WHAT YOU SHOULD DO: For this exercise, reproduce the entries below exactly, but only from the line containing "[bitnami/jenkins] Release 13.4.3" through the line containing "## <small>13.4.1 (2024-06-04)</small>", both included.

THE RECORDS:
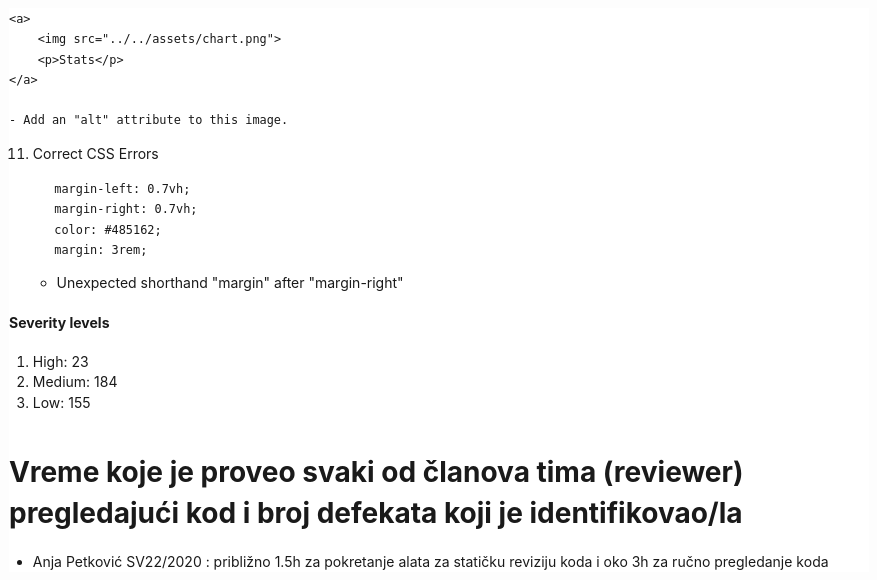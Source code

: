     <a>
        <img src="../../assets/chart.png">
        <p>Stats</p>
    </a>

    - Add an "alt" attribute to this image.
 11. Correct CSS Errors

            margin-left: 0.7vh;
            margin-right: 0.7vh;
            color: #485162;
            margin: 3rem;

        - Unexpected shorthand "margin" after "margin-right"
        
 #### Severity levels
 1. High: 23
 2. Medium: 184
 3. Low: 155

# Vreme koje je proveo svaki od članova tima (reviewer) pregledajući kod i broj defekata koji je identifikovao/la
 - Anja Petković SV22/2020 : približno 1.5h za pokretanje alata za statičku reviziju koda i oko 3h za ručno pregledanje koda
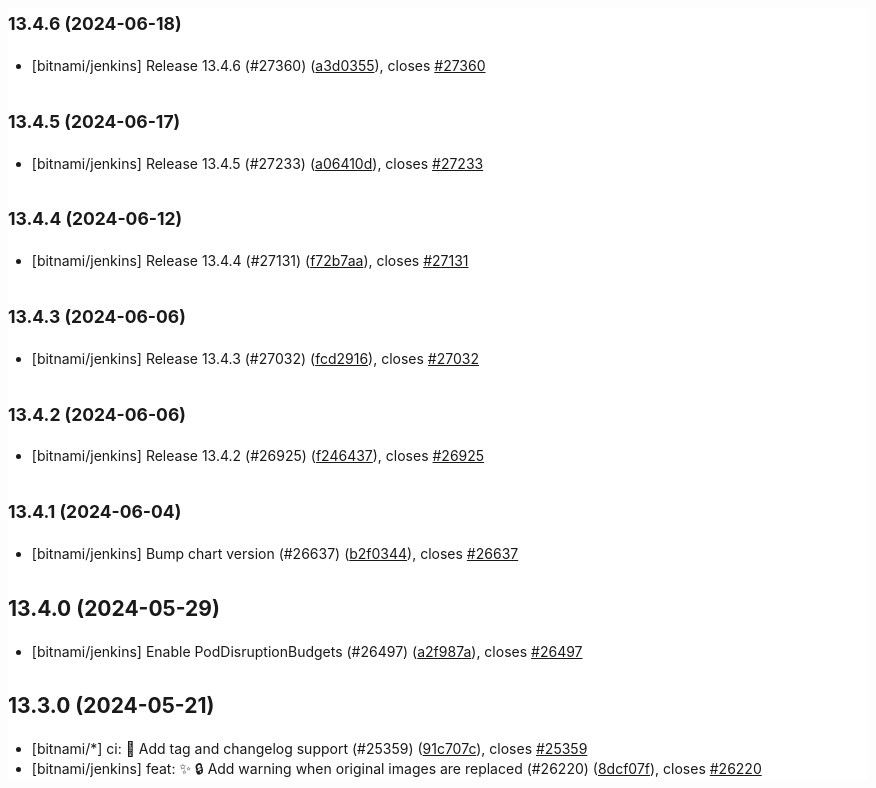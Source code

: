 ## <small>13.4.6 (2024-06-18)</small>

* [bitnami/jenkins] Release 13.4.6 (#27360) ([a3d0355](https://github.com/bitnami/charts/commit/a3d0355642cc952c94dd3c28b4650d932cb465dc)), closes [#27360](https://github.com/bitnami/charts/issues/27360)

## <small>13.4.5 (2024-06-17)</small>

* [bitnami/jenkins] Release 13.4.5 (#27233) ([a06410d](https://github.com/bitnami/charts/commit/a06410de4b346c77e64bda289f685dea483edea3)), closes [#27233](https://github.com/bitnami/charts/issues/27233)

## <small>13.4.4 (2024-06-12)</small>

* [bitnami/jenkins] Release 13.4.4 (#27131) ([f72b7aa](https://github.com/bitnami/charts/commit/f72b7aa3d2c58188eb066707c81c263f350227ba)), closes [#27131](https://github.com/bitnami/charts/issues/27131)

## <small>13.4.3 (2024-06-06)</small>

* [bitnami/jenkins] Release 13.4.3 (#27032) ([fcd2916](https://github.com/bitnami/charts/commit/fcd29165e1032de7d36b348421dc8bd699e49179)), closes [#27032](https://github.com/bitnami/charts/issues/27032)

## <small>13.4.2 (2024-06-06)</small>

* [bitnami/jenkins] Release 13.4.2 (#26925) ([f246437](https://github.com/bitnami/charts/commit/f24643701831e4c8e96dfc5e465ac93fa75310bf)), closes [#26925](https://github.com/bitnami/charts/issues/26925)

## <small>13.4.1 (2024-06-04)</small>

* [bitnami/jenkins] Bump chart version (#26637) ([b2f0344](https://github.com/bitnami/charts/commit/b2f034450ecfbaa8022fa9816990e10ead5a689d)), closes [#26637](https://github.com/bitnami/charts/issues/26637)

## 13.4.0 (2024-05-29)

* [bitnami/jenkins] Enable PodDisruptionBudgets (#26497) ([a2f987a](https://github.com/bitnami/charts/commit/a2f987a700f1d0a652533f2d5517c04541d1e46f)), closes [#26497](https://github.com/bitnami/charts/issues/26497)

## 13.3.0 (2024-05-21)

* [bitnami/*] ci: :construction_worker: Add tag and changelog support (#25359) ([91c707c](https://github.com/bitnami/charts/commit/91c707c9e4e574725a09505d2d313fb93f1b4c0a)), closes [#25359](https://github.com/bitnami/charts/issues/25359)
* [bitnami/jenkins] feat: :sparkles: :lock: Add warning when original images are replaced (#26220) ([8dcf07f](https://github.com/bitnami/charts/commit/8dcf07fa3c39851e94fbf771306fddeda42d8e7d)), closes [#26220](https://github.com/bitnami/charts/issues/26220)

EXERCISE RESPONSE:
* [bitnami/jenkins] Release 13.4.3 (#27032) ([fcd2916](https://github.com/bitnami/charts/commit/fcd29165e1032de7d36b348421dc8bd699e49179)), closes [#27032](https://github.com/bitnami/charts/issues/27032)

## <small>13.4.2 (2024-06-06)</small>

* [bitnami/jenkins] Release 13.4.2 (#26925) ([f246437](https://github.com/bitnami/charts/commit/f24643701831e4c8e96dfc5e465ac93fa75310bf)), closes [#26925](https://github.com/bitnami/charts/issues/26925)

## <small>13.4.1 (2024-06-04)</small>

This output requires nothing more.